A New Tool in the Toolbox
Generative AI — large language models (LLMs) like ChatGPT, Claude, and others — has quickly become part of many developers’ daily workflow. These tools are good at working with text, and a surprising amount of project management is text: user stories, backlogs, meeting notes, status updates, documentation.
Used well, genAI can take the friction out of the routine writing-and-organizing parts of project management, freeing you to spend time on the parts that need human judgement. Used carelessly, it can introduce confident-sounding mistakes and erode the very communication that good project management depends on.
Where It Helps
| Task | How genAI can help |
|---|---|
| Drafting user stories | Turn a rough feature idea into well-formed “As a… I can…” stories |
| Breaking down epics | Suggest how to decompose a large feature into sprint-sized tasks |
| Backlog generation | Brainstorm candidate features or edge cases you might have missed |
| Estimation support | Surface considerations that affect complexity (a starting point, not the answer) |
| Summarizing | Condense standup notes, long issue threads, or a sprint’s activity |
| Retrospectives | Cluster feedback into themes and suggest action items |
| Documentation | Draft READMEs, docstrings, changelogs, and “how to contribute” guides |
| Communication | Rephrase a technical update for a non-technical stakeholder |
The common thread: genAI is best as a fast first draft and a brainstorming partner, as long as you then review, correct, and own.
Where to Be Careful
Keep a human in the loop
- Hallucination. LLMs can produce plausible, fluent, and wrong output — invented requirements, mis-estimated tasks, fabricated references. Always verify.
- False confidence. The polished tone makes errors easy to miss. Treat output as a draft from an eager junior colleague, not an authority.
- Eroding communication. Agile values individuals and interactions. If an AI-summarized standup replaces the team actually talking, you’ve optimized away the point of the meeting.

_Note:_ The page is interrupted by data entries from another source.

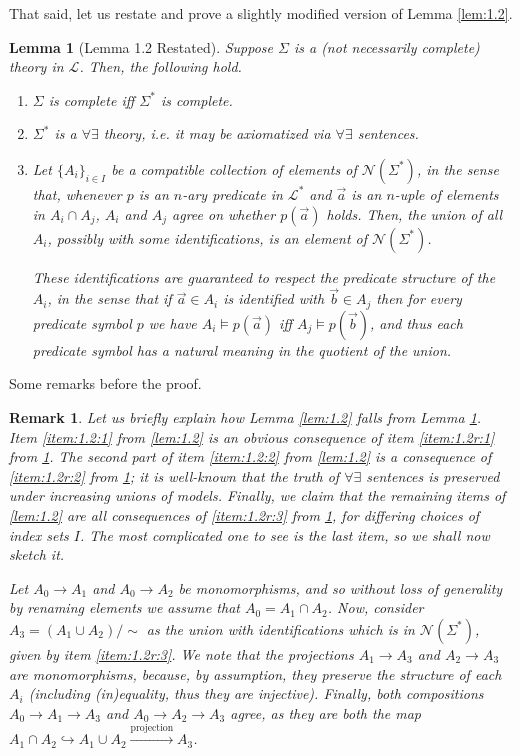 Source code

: \documentclass{article}
\newtheorem{lemma}[theorem]{Lemma}
\newtheorem{remark}[theorem]{Remark}
\theoremstyle{nonumberplain}
\newcommand{\Lang}{\mathcal{L}}
\newcommand{\calN}{\mathcal{N}}
\begin{document}
That said, let us restate and prove a slightly modified version of Lemma \ref{lem:1.2}.

\begin{lemma}[Lemma 1.2 Restated]\label{lem:1.2r}
Suppose $\Sigma$ is a (not necessarily complete) theory in $\Lang$. Then, the following hold.
\begin{enumerate}
\item\label{item:1.2r:1} $\Sigma$ is complete iff $\Sigma^*$ is complete.
\item\label{item:1.2r:2} $\Sigma^*$ is a $\forall \exists$ theory, i.e. it may be axiomatized via $\forall\exists$ sentences.
\item\label{item:1.2r:3} Let $\{A_i\}_{i \in I}$ be a compatible collection of elements of $\calN(\Sigma^*)$, in the sense that, whenever $p$ is an $n$-ary predicate in $\Lang^*$ and $\vec a$ is an $n$-uple of elements in $A_i \cap A_j$, $A_i$ and $A_j$ agree on whether $p(\vec a)$ holds. Then, the union of all $A_i$, possibly with some identifications, is an element of $\calN(\Sigma^*)$.

These identifications are guaranteed to respect the predicate structure of the $A_i$, in the sense that if $\vec a \in A_i$ is identified with $\vec b \in A_j$ then for every predicate symbol $p$ we have $A_i \vDash p(\vec a)$ iff $A_j \vDash p(\vec b)$, and thus each predicate symbol has a natural meaning in the quotient of the union.
\end{enumerate}
\end{lemma}

Some remarks before the proof.

\begin{remark}
Let us briefly explain how Lemma \ref{lem:1.2} falls from Lemma \ref{lem:1.2r}. Item \ref{item:1.2:1} from \ref{lem:1.2} is an obvious consequence of item \ref{item:1.2r:1} from \ref{lem:1.2r}. The second part of item \ref{item:1.2:2} from \ref{lem:1.2} is a consequence of \ref{item:1.2r:2} from \ref{lem:1.2r}; it is well-known that the truth of $\forall\exists$ sentences is preserved under increasing unions of models. Finally, we claim that the remaining items of \ref{lem:1.2} are all consequences of \ref{item:1.2r:3} from \ref{lem:1.2r}, for differing choices of index sets $I$. The most complicated one to see is the last item, so we shall now sketch it.

Let $A_0 \to A_1$ and $A_0 \to A_2$ be monomorphisms, and so without loss of generality by renaming elements we assume that $A_0 = A_1 \cap A_2$. Now, consider $A_3 = (A_1 \cup A_2)/\sim$ as the union with identifications which is in $\calN(\Sigma^*)$, given by item \ref{item:1.2r:3}. We note that the projections $A_1 \to A_3$ and $A_2 \to A_3$ are monomorphisms, because, by assumption, they preserve the structure of each $A_i$ (including (in)equality, thus they are injective). Finally, both compositions $A_0 \to A_1 \to A_3$ and $A_0 \to A_2 \to A_3$ agree, as they are both the map ${A_1 \cap A_2 \hookrightarrow A_1 \cup A_2 \xrightarrow{\text{projection}} A_3}$.
\end{remark}
\end{document}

- Data, privacy, and IP. Anything you paste into a third-party tool may leave your control. Don’t share confidential, sensitive, or proprietary information without knowing the tool’s data policy.
- Accountability stays human. The AI doesn’t own the deadline, the bug, or the stakeholder relationship — you do.
For Research Software Specifically
Research considerations
- Reproducibility and provenance. If genAI shaped your plan, design, or docs, keep a record of how. Reproducibility is a core value of research software.
- Disclosure. Many journals, funders, and institutions now have policies on disclosing AI use. Check them before you rely on AI-generated content in outputs.
- Sensitive and unpublished data. Unpublished results, participant data, and embargoed work generally should not go into external AI tools.
- Grant and reporting language. GenAI can help draft progress reports and broader- impacts text — but you remain responsible for accuracy and for meeting the funder’s expectations.
The Bottom Line
GenAI is a genuinely useful project-management assistant for the routine, text-heavy work — drafting, summarizing, brainstorming, reorganizing. It is not a substitute for the human judgement, communication, and accountability that make a project succeed. The teams that benefit most are the ones who already understand good project management, and use AI to do it faster — not to avoid doing it at all.
- GenAI excels at the text-heavy parts of project management: drafting stories, summarizing, and brainstorming.
- Always verify AI output — hallucination and false confidence are real risks, and accountability stays with you.
- For research software, mind reproducibility, disclosure policies, and never share sensitive or unpublished data with external tools.
- GenAI augments good project management; it doesn’t replace human judgement.